В определенных случаях святые на иконе могут быть написаны обнаженными. Так, Господа Иисуса Христа принято изображать обнаженным в страстных сценах («Бичевание», «Распятие» и другие) и в иконе «Крещение». Святых изображают нагими в сценах мученичества (например, житийные иконы свв. Георгия, Параскевы). В данном случае обнаженность – это знак полной отдачи Богу. Обнаженными и полуобнаженными нередко изображают аскетов, пустынников, столпников, юродивых, ибо они совлекли с себя ветхие одежды, предоставив свои тела «в жертву живую благоугодную» (Рим 12:1). Но есть и противоположная группа персонажей – грешники, которых изображают нагими в композиции «Страшный суд», их нагота – это нагота Адама, который, согрешив, устыдился своей наготы и попытался спрятаться от Бога (Быт 3:10), но всевидящий Бог настигает его. Нагим человек приходит в мир, нагим уходит из него, незащищенным предстает он и в день Суда.

Но в большинстве своем святые на иконах предстают в прекрасных одеяниях, ибо «они омыли одежды свои и убелили одежды свои кровью Агнца» (Откр 7:14). О символике цвета одежд будет сказано ниже.

Собственно изображение человека занимает основное пространство иконы. Все остальное: палаты, горки-лещадки, деревья – играет второстепенную роль, обозначает среду, и потому знаковая природа этих элементов доведена до предельной условности. Так, чтобы иконописцу показать, что действие происходит в интерьере, он поверх архитектурных конструкций, изображающих внешний вид зданий, перебрасывает велум – декоративную ткань чаще всего красного цвета. Велум (лат. velum – занавес) – отголосок античных театральных декораций, так в античном театре условно изображали интерьерные сцены.
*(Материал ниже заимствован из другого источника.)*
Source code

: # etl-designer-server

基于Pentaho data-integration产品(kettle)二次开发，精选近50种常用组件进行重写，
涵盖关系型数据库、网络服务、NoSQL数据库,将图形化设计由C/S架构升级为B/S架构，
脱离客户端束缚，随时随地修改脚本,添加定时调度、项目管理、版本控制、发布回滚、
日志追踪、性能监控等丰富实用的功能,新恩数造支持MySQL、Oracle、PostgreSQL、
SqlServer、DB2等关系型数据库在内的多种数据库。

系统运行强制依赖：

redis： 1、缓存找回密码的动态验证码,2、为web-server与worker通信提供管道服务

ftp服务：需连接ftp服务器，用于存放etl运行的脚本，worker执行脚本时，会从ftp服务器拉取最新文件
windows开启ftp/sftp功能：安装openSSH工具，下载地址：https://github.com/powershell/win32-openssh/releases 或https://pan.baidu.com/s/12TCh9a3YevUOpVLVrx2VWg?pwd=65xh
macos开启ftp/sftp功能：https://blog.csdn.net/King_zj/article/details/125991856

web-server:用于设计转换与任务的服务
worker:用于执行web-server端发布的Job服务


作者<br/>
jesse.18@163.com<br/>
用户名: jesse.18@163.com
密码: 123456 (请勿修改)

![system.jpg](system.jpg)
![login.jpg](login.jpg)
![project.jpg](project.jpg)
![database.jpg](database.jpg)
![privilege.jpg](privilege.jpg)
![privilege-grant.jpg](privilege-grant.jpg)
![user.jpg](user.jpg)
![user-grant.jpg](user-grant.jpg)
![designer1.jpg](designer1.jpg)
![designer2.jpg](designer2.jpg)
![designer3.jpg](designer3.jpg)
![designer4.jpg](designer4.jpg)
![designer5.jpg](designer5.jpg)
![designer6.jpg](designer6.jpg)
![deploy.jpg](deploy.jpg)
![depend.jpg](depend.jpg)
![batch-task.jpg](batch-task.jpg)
Чем древнее икона, тем меньше в ней второстепенных элементов. Вернее, их ровно столько, сколько нужно для обозначения места действия: одно-два дерева могут обозначать лес, две горки – горный массив или пустыню и т. д. Начиная с XVI–XVII веков значение детали возрастает, внимание иконописца и соответственно зрителя перемещается с главного на второстепенное – созерцание сменяется рассматриванием. К концу XVII века стаффаж становится пышно-декоративным и человек в нем растворяется.
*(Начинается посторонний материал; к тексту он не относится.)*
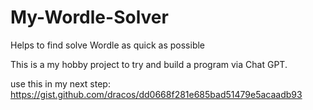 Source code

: # My-Wordle-Solver
Helps to find solve Wordle as quick as possible 

This is a my hobby project to try and build a program via Chat GPT.

use this in my next step: https://gist.github.com/dracos/dd0668f281e685bad51479e5acaadb93
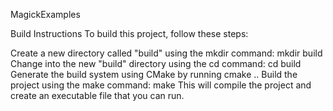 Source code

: MagickExamples

Build Instructions
To build this project, follow these steps:

Create a new directory called "build" using the mkdir command: mkdir build
Change into the new "build" directory using the cd command: cd build
Generate the build system using CMake by running cmake ..
Build the project using the make command: make
This will compile the project and create an executable file that you can run.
Как всякое живописное произведение, икона имеет дело с цветом. Но роль цвета не ограничивается декоративными задачами, цвет в иконе прежде всего символичен. Открытие иконы в начале ХХ века произвело настоящую сенсацию именно благодаря удивительной яркости и праздничности ее красок. До этого иконы в России называли «черными досками», поскольку древние образы были покрыты потемневшей олифой, под которой глаз едва различал контуры и лики. И вдруг благодаря реставраторам из этой темноты хлынул поток цвета! Анри Матисс, один из гениальных колористов XX века, восхищался цветом икон и признавал влияние русской иконы на свое творчество. Чистый цвет иконы был животворным источником и для художников русского авангарда. Но в иконе красоте всегда предшествует смысл, вернее, целостность христианского мировосприятия делает эту красоту осмысленной, давая не только радость глазам, но и пищу уму и сердцу.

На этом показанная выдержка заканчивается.